Monday, Jul. 05, 1954
What Is Free Choice?
San Francisco was unwontedly hot (89DEG) as 12,063 physicians streamed into the city last week for their biggest get-together of the year: the annual convention of the American Medical Association.
At the beginning, tempers were running as high as temperatures: hotel space was all mixed up, a fight was brewing over prepaid medical care plans, an uncomfortably hot issue had been added to the program at the last moment (see below). It took the best bedside manner of some of the nation's canniest practitioners to keep things under control.
New York members of the house of delegates launched a frontal attack on prepayment group practice,* with a resolution designed to: 1) forbid solicitation of patients by groups of physicians and institutions and 2) condemn the restricting of a patient's choice of doctor to the members of a group or panel as a violation of "the right of free choice." Talking tough, New York City's Dr. Renato J.
Azzari announced that committee action on the resolution would be taken in executive session, with even delegates barred. A California delegate fumed: "I'd advise that you didn't kick anyone out." Dr.
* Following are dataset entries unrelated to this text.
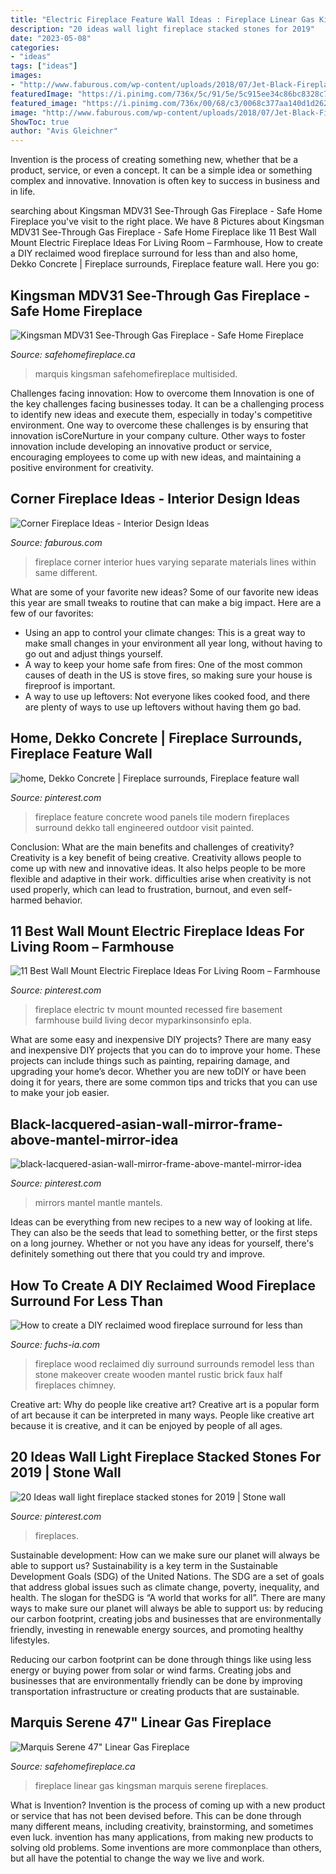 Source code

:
 ```yaml
---
title: "Electric Fireplace Feature Wall Ideas : Fireplace Linear Gas Kingsman Marquis Serene Fireplaces"
description: "20 ideas wall light fireplace stacked stones for 2019"
date: "2023-05-08"
categories:
- "ideas"
tags: ["ideas"]
images:
- "http://www.faburous.com/wp-content/uploads/2018/07/Jet-Black-Fireplace.jpg"
featuredImage: "https://i.pinimg.com/736x/5c/91/5e/5c915ee34c86bc8328c75def0547991b.jpg"
featured_image: "https://i.pinimg.com/736x/00/68/c3/0068c377aa140d1d262377ca3ebe7d6d--fireplace-living-rooms-wall-fireplaces.jpg"
image: "http://www.faburous.com/wp-content/uploads/2018/07/Jet-Black-Fireplace.jpg"
ShowToc: true
author: "Avis Gleichner"
---
```



Invention is the process of creating something new, whether that be a product, service, or even a concept. It can be a simple idea or something complex and innovative. Innovation is often key to success in business and in life.

	

		
searching about Kingsman MDV31 See-Through Gas Fireplace - Safe Home Fireplace you've visit to the right place. We have 8 Pictures about Kingsman MDV31 See-Through Gas Fireplace - Safe Home Fireplace like 11 Best Wall Mount Electric Fireplace Ideas For Living Room – Farmhouse, How to create a DIY reclaimed wood fireplace surround for less than and also home, Dekko Concrete | Fireplace surrounds, Fireplace feature wall. Here you go:
		
    
## Kingsman MDV31 See-Through Gas Fireplace - Safe Home Fireplace

<img loading=lazy src="https://www.safehomefireplace.ca/wp-content/uploads/2020/02/MDVR31N-MultiSided-Peninsula-OakLog-1024x990.jpg" onerror="this.onerror=null;this.src='https://tse2.mm.bing.net/th?id=OIP.53kry_9WhjQbmIF-Au_ncAHaHK&amp;pid=15.1';" alt="Kingsman MDV31 See-Through Gas Fireplace - Safe Home Fireplace">

_Source: safehomefireplace.ca_

>marquis kingsman safehomefireplace multisided. 

	

Challenges facing innovation: How to overcome them
Innovation is one of the key challenges facing businesses today. It can be a challenging process to identify new ideas and execute them, especially in today's competitive environment. One way to overcome these challenges is by ensuring that innovation isCoreNurture in your company culture. Other ways to foster innovation include developing an innovative product or service, encouraging employees to come up with new ideas, and maintaining a positive environment for creativity.

    
## Corner Fireplace Ideas - Interior Design Ideas

<img loading=lazy src="http://www.faburous.com/wp-content/uploads/2018/07/Jet-Black-Fireplace.jpg" onerror="this.onerror=null;this.src='https://tse2.mm.bing.net/th?id=OIP.1p35EjKsXNxo_16Mts9MCwHaJ3&amp;pid=15.1';" alt="Corner Fireplace Ideas - Interior Design Ideas">

_Source: faburous.com_

>fireplace corner interior hues varying separate materials lines within same different. 

	

What are some of your favorite new ideas?
Some of our favorite new ideas this year are small tweaks to routine that can make a big impact. Here are a few of our favorites: 
- Using an app to control your climate changes: This is a great way to make small changes in your environment all year long, without having to go out and adjust things yourself. 
- A way to keep your home safe from fires: One of the most common causes of death in the US is stove fires, so making sure your house is fireproof is important. 
- A way to use up leftovers: Not everyone likes cooked food, and there are plenty of ways to use up leftovers without having them go bad.

    
## Home, Dekko Concrete | Fireplace Surrounds, Fireplace Feature Wall

<img loading=lazy src="https://i.pinimg.com/736x/2a/64/76/2a64768e8c2358be12149822e514d9d6--fireplace-feature-wall-wood-fireplace.jpg" onerror="this.onerror=null;this.src='https://tse2.mm.bing.net/th?id=OIP.9WHh4Kp29U2C_oIeGl68nwHaLH&amp;pid=15.1';" alt="home, Dekko Concrete | Fireplace surrounds, Fireplace feature wall">

_Source: pinterest.com_

>fireplace feature concrete wood panels tile modern fireplaces surround dekko tall engineered outdoor visit painted. 

	

Conclusion: What are the main benefits and challenges of creativity?
Creativity is a key benefit of being creative. Creativity allows people to come up with new and innovative ideas. It also helps people to be more flexible and adaptive in their work. difficulties arise when creativity is not used properly, which can lead to frustration, burnout, and even self- harmed behavior.

    
## 11 Best Wall Mount Electric Fireplace Ideas For Living Room – Farmhouse

<img loading=lazy src="https://i.pinimg.com/736x/5c/91/5e/5c915ee34c86bc8328c75def0547991b.jpg" onerror="this.onerror=null;this.src='https://tse4.mm.bing.net/th?id=OIP.B8YsTCcYJv8sff5mUIE-NQHaJ4&amp;pid=15.1';" alt="11 Best Wall Mount Electric Fireplace Ideas For Living Room – Farmhouse">

_Source: pinterest.com_

>fireplace electric tv mount mounted recessed fire basement farmhouse build living decor myparkinsonsinfo epla. 

	

What are some easy and inexpensive DIY projects?
There are many easy and inexpensive DIY projects that you can do to improve your home. These projects can include things such as painting, repairing damage, and upgrading your home’s decor. Whether you are new toDIY or have been doing it for years, there are some common tips and tricks that you can use to make your job easier.

    
## Black-lacquered-asian-wall-mirror-frame-above-mantel-mirror-idea

<img loading=lazy src="https://i.pinimg.com/736x/00/68/c3/0068c377aa140d1d262377ca3ebe7d6d--fireplace-living-rooms-wall-fireplaces.jpg" onerror="this.onerror=null;this.src='https://tse4.mm.bing.net/th?id=OIP.uPTenZVH-k6-arPK760qrQHaLH&amp;pid=15.1';" alt="black-lacquered-asian-wall-mirror-frame-above-mantel-mirror-idea">

_Source: pinterest.com_

>mirrors mantel mantle mantels. 

	

Ideas can be everything from new recipes to a new way of looking at life. They can also be the seeds that lead to something better, or the first steps on a long journey. Whether or not you have any ideas for yourself, there's definitely something out there that you could try and improve.

    
## How To Create A DIY Reclaimed Wood Fireplace Surround For Less Than

<img loading=lazy src="https://static1.squarespace.com/static/55f2140de4b08cb02e0a3a5e/55f21872e4b049fe937eda4f/55f21876e4b049fe937edc03/1441929426194/Wooden-Fireplace-Half.jpg" onerror="this.onerror=null;this.src='https://tse1.mm.bing.net/th?id=OIP.ZD-6F689IdVNGgKs6GfwDQHaJ4&amp;pid=15.1';" alt="How to create a DIY reclaimed wood fireplace surround for less than">

_Source: fuchs-ia.com_

>fireplace wood reclaimed diy surround surrounds remodel less than stone makeover create wooden mantel rustic brick faux half fireplaces chimney. 

	

Creative art: Why do people like creative art?
Creative art is a popular form of art because it can be interpreted in many ways. People like creative art because it is creative, and it can be enjoyed by people of all ages.

    
## 20 Ideas Wall Light Fireplace Stacked Stones For 2019 | Stone Wall

<img loading=lazy src="https://i.pinimg.com/736x/fd/d8/5e/fdd85ef5bb60080c677f064380979372.jpg" onerror="this.onerror=null;this.src='https://tse1.mm.bing.net/th?id=OIP.s0p9P2JdCdI9wW8yfsz1TwAAAA&amp;pid=15.1';" alt="20 Ideas wall light fireplace stacked stones for 2019 | Stone wall">

_Source: pinterest.com_

>fireplaces. 

	

Sustainable development: How can we make sure our planet will always be able to support us?
Sustainability is a key term in the Sustainable Development Goals (SDG) of the United Nations. The SDG are a set of goals that address global issues such as climate change, poverty, inequality, and health. The slogan for theSDG is “A world that works for all”.
There are many ways to make sure our planet will always be able to support us: by reducing our carbon footprint, creating jobs and businesses that are environmentally friendly, investing in renewable energy sources, and promoting healthy lifestyles.

Reducing our carbon footprint can be done through things like using less energy or buying power from solar or wind farms. Creating jobs and businesses that are environmentally friendly can be done by improving transportation infrastructure or creating products that are sustainable.

    
## Marquis Serene 47&quot; Linear Gas Fireplace

<img loading=lazy src="https://www.safehomefireplace.ca/wp-content/uploads/2017/10/VRB46N-GlassMedia-2-1024x871.jpg" onerror="this.onerror=null;this.src='https://tse4.mm.bing.net/th?id=OIP.4eCKGJi3QmdNCOzjI1jIbAHaGT&amp;pid=15.1';" alt="Marquis Serene 47&quot; Linear Gas Fireplace">

_Source: safehomefireplace.ca_

>fireplace linear gas kingsman marquis serene fireplaces. 

	

What is Invention?
Invention is the process of coming up with a new product or service that has not been devised before. This can be done through many different means, including creativity, brainstorming, and sometimes even luck. invention has many applications, from making new products to solving old problems. Some inventions are more commonplace than others, but all have the potential to change the way we live and work.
Azzari backed down, booted no doctors.
The Kaiser Foundation's Dr. Clifford Keene promptly asked for an amendment to recognize that "freedom of choice" is satisfied where the subscriber elects, of his own volition, to be treated by a group or a single doctor within a group. That was the heart of the matter. Suave and diplomatic ex-President Louis H. Bauer saw the trouble that would be caused by the issue and suggested that the A.M.A.'s judicial council takes a year to think it over. The delegates jumped at the idea.
All it meant was that the inevitable fight between group practitioners and the old school, which insists on an individual doctor-patient relationship, was postponed.
Almost overlooked in the heat of these arguments was a farsighted proposal by Outgoing President Edward J. McCormick. Doctors, he advised, should stop charging what the traffic will bear and set up schedules of average fees in each area or region. "The time has passed," he said, "when the medical profession can predicate a fee on a patient's salary, or whether he is in a private room or a ward, or lives 'on the hill' or in more modest residential surroundings."
* Best exemplified by the Health Insurance Plan of Greater New York, with 400,000 subscribers who pick a "family physician" from a panel of about a dozen in each of 30 groups, and California's Kaiser Foundation Health Plan also with 400,000 members (TIME, June 27, 1953).